DATA SHOWN ▸
*** Block opens ***

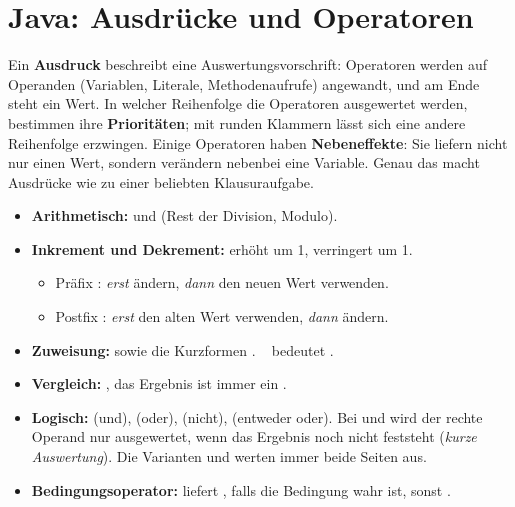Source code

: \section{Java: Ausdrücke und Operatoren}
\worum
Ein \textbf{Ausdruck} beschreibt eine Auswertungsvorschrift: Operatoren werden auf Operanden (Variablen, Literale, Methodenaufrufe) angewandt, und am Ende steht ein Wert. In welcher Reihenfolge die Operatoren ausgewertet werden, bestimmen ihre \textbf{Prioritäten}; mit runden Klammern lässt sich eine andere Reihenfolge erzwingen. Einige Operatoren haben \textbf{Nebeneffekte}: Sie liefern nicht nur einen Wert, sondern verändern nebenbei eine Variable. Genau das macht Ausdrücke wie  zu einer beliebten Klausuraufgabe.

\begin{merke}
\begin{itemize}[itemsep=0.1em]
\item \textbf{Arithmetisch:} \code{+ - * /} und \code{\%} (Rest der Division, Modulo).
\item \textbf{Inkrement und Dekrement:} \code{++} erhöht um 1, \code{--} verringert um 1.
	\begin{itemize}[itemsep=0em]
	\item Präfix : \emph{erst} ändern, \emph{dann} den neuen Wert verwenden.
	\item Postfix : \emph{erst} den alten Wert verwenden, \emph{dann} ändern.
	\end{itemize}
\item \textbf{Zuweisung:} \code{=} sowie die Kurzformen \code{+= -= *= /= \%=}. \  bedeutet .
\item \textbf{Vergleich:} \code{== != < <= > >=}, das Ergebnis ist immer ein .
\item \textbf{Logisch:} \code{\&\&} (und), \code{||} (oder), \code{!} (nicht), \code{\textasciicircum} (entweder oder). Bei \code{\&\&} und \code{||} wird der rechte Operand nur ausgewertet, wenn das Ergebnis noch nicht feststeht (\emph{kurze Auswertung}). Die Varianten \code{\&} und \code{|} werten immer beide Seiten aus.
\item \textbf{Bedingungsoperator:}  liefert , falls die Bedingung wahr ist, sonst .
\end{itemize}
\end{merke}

*** Block closes ***
*** Block opens ***

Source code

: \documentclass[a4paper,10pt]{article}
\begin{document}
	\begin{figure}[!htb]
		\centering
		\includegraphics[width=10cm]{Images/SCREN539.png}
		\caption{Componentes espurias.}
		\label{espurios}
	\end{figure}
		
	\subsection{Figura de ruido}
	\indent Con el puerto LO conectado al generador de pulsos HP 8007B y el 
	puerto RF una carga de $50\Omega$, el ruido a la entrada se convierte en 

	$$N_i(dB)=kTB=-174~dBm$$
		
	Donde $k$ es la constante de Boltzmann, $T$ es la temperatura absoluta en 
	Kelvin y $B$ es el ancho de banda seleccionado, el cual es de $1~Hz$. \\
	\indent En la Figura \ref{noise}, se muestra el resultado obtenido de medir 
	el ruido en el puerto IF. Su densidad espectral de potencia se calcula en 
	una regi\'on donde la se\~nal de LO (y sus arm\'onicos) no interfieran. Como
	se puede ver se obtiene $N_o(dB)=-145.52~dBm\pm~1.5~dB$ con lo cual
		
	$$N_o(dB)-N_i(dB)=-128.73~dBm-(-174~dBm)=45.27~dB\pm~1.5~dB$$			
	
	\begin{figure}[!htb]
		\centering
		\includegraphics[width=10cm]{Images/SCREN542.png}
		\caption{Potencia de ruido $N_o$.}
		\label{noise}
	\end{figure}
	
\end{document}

*** Block closes ***

TASK DESCRIPTION ▸
Of the entries above, repeat exactly the lines between the line with "der Division, Modulo)." and the line with "den alten Wert", inclusive, and no others.

OUTPUT OF THE EXERCISE ▸
\item \textbf{Arithmetisch:} \code{+ - * /} und \code{\%} (Rest der Division, Modulo).
\item \textbf{Inkrement und Dekrement:} \code{++} erhöht um 1, \code{--} verringert um 1.
	\begin{itemize}[itemsep=0em]
	\item Präfix : \emph{erst} ändern, \emph{dann} den neuen Wert verwenden.
	\item Postfix : \emph{erst} den alten Wert verwenden, \emph{dann} ändern.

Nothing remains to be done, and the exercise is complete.